(Stored data)
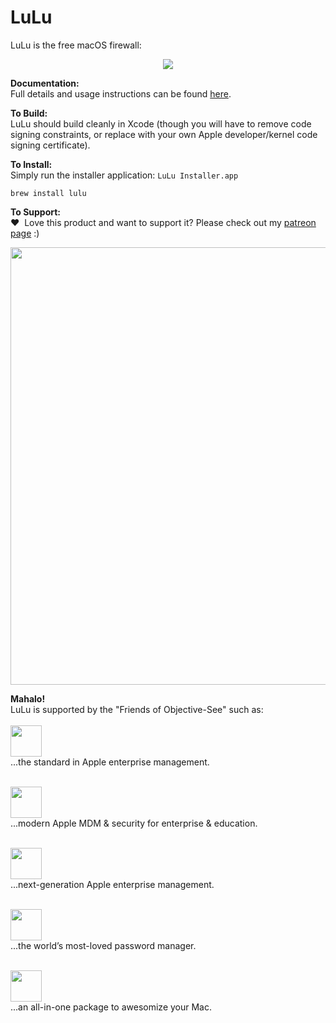 # LuLu

LuLu is the free macOS firewall:
<p align="center"><img src="https://objective-see.com/images/LL/lulu.png"></p>

**Documentation:** \
Full details and usage instructions can be found [here](https://objective-see.com/products/lulu.html). 

**To Build:** \
LuLu should build cleanly in Xcode (though you will have to remove code signing constraints, or replace with your own Apple developer/kernel code signing certificate).

**To Install:** \
Simply run the installer application: `LuLu Installer.app`

    brew install lulu

**To Support:** \
&#x2764;&nbsp; Love this product and want to support it? Please check out my [patreon page](https://www.patreon.com/objective_see) :)

<p align="center">
<a class="inlineLink" href="https://www.patreon.com/objective_see">
		<img src="https://objective-see.com/patreon/images/patreon.jpg" width="700" style="display:block; margin:auto;"/>
</a>
</p>    

**Mahalo!** \
LuLu is supported by the "Friends of Objective-See" such as:
\
\
<a href="https://www.jamf.com/?utm_source=objective-see&utm_medium=sponsored-link&utm_campaign=next-gen-security&utm_content=2021-02-05_protect">
  <img src="https://objective-see.com/images/friends/jamf.png" height="50px" />
</a>
\
...the standard in Apple enterprise management.

\
<a href="http://mosyle.com/">
  <img src="https://objective-see.com/images/friends/mosyle.png" height="50px" />
</a>
\
...modern Apple MDM & security for enterprise &amp; education.

\
<a href="http://kandji.io/">
  <img src="https://objective-see.com/images/friends/kandji.png" height="50px" />
</a>
\
...next-generation Apple enterprise management.

\
<a href="https://1password.com/?utm_medium=parnter&utm_source=Objective-See&utm_campaign=gp&utm_content=sponsorship">
    <img src="https://objective-see.com/images/friends/1Password.png" height="50px" />
</a>
\
...the world’s most-loved password manager.

\
<a href="https://macpaw.com/cleanmymac">
  <img src="https://objective-see.com/images/friends/cleanmymac.png" height="50px" />
</a>
\
...an all-in-one package to awesomize your Mac.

Work instruction: Please state how many lines in the entries above include the word "height", giving only the number.

Result: 5